> **HOW TO COMPLETE THIS TASK**
Your answer should hold all lines of the entries that include the word "public".

> **EXERCISE INPUT**
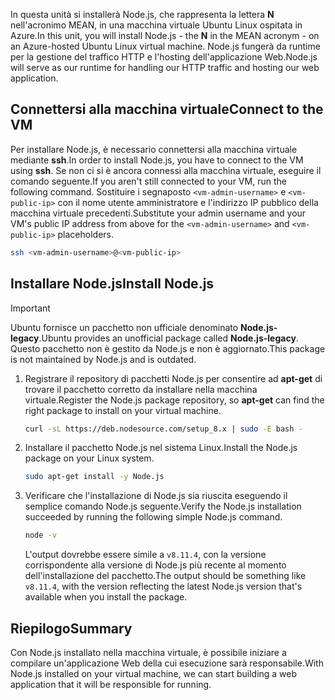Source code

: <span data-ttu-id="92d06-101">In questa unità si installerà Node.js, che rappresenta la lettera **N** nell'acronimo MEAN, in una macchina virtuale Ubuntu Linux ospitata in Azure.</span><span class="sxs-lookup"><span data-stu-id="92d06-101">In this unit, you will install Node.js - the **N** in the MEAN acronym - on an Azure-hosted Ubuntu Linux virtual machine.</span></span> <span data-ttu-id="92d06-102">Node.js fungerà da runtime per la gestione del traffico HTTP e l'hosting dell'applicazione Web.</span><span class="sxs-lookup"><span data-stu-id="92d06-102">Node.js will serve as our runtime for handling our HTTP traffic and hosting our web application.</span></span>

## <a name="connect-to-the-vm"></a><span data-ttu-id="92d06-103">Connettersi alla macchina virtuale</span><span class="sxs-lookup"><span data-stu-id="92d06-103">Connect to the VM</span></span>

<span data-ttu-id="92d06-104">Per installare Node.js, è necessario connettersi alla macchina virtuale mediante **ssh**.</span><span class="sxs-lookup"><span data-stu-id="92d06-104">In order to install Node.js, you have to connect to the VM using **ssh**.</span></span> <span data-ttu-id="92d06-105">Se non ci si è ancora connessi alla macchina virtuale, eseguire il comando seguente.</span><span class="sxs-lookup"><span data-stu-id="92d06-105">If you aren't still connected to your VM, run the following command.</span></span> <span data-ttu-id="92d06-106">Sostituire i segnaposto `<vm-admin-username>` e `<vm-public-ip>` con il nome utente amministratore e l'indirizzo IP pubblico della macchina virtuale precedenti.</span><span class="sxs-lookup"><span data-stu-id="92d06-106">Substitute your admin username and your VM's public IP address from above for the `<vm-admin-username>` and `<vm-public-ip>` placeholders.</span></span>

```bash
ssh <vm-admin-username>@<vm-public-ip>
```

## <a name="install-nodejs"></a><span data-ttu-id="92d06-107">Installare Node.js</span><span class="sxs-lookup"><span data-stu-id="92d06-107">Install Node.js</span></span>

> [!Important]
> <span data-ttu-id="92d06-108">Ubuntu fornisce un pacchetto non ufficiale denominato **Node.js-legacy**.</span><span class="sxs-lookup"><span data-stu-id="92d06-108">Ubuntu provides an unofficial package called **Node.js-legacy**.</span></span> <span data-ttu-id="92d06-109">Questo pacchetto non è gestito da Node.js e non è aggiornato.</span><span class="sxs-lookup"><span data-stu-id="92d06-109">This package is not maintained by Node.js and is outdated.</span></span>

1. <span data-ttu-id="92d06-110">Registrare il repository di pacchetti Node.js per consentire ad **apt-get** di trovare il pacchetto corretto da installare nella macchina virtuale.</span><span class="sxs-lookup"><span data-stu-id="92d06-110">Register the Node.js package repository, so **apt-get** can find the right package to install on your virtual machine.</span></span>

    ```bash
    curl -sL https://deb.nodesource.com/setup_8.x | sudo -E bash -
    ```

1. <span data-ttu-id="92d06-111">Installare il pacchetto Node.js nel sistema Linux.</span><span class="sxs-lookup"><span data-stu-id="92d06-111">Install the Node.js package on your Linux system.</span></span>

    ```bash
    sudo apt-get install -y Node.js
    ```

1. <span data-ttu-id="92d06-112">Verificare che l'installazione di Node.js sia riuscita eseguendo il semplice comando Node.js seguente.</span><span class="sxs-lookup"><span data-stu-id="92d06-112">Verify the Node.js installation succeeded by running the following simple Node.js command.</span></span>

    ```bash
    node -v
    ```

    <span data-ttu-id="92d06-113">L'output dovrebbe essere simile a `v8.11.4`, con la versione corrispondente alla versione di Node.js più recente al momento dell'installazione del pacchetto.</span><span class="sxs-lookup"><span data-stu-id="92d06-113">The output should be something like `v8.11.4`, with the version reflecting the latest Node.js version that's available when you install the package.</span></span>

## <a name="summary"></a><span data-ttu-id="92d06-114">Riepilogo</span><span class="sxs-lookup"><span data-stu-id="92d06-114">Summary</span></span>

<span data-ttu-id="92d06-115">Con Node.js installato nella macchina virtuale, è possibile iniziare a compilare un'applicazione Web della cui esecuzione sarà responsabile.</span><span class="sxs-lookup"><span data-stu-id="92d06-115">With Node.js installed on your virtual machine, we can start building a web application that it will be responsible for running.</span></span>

> **RESPONSE TO THIS TASK**
<span data-ttu-id="92d06-104">Per installare Node.js, è necessario connettersi alla macchina virtuale mediante **ssh**.</span><span class="sxs-lookup"><span data-stu-id="92d06-104">In order to install Node.js, you have to connect to the VM using **ssh**.</span></span> <span data-ttu-id="92d06-105">Se non ci si è ancora connessi alla macchina virtuale, eseguire il comando seguente.</span><span class="sxs-lookup"><span data-stu-id="92d06-105">If you aren't still connected to your VM, run the following command.</span></span> <span data-ttu-id="92d06-106">Sostituire i segnaposto `<vm-admin-username>` e `<vm-public-ip>` con il nome utente amministratore e l'indirizzo IP pubblico della macchina virtuale precedenti.</span><span class="sxs-lookup"><span data-stu-id="92d06-106">Substitute your admin username and your VM's public IP address from above for the `<vm-admin-username>` and `<vm-public-ip>` placeholders.</span></span>
ssh <vm-admin-username>@<vm-public-ip>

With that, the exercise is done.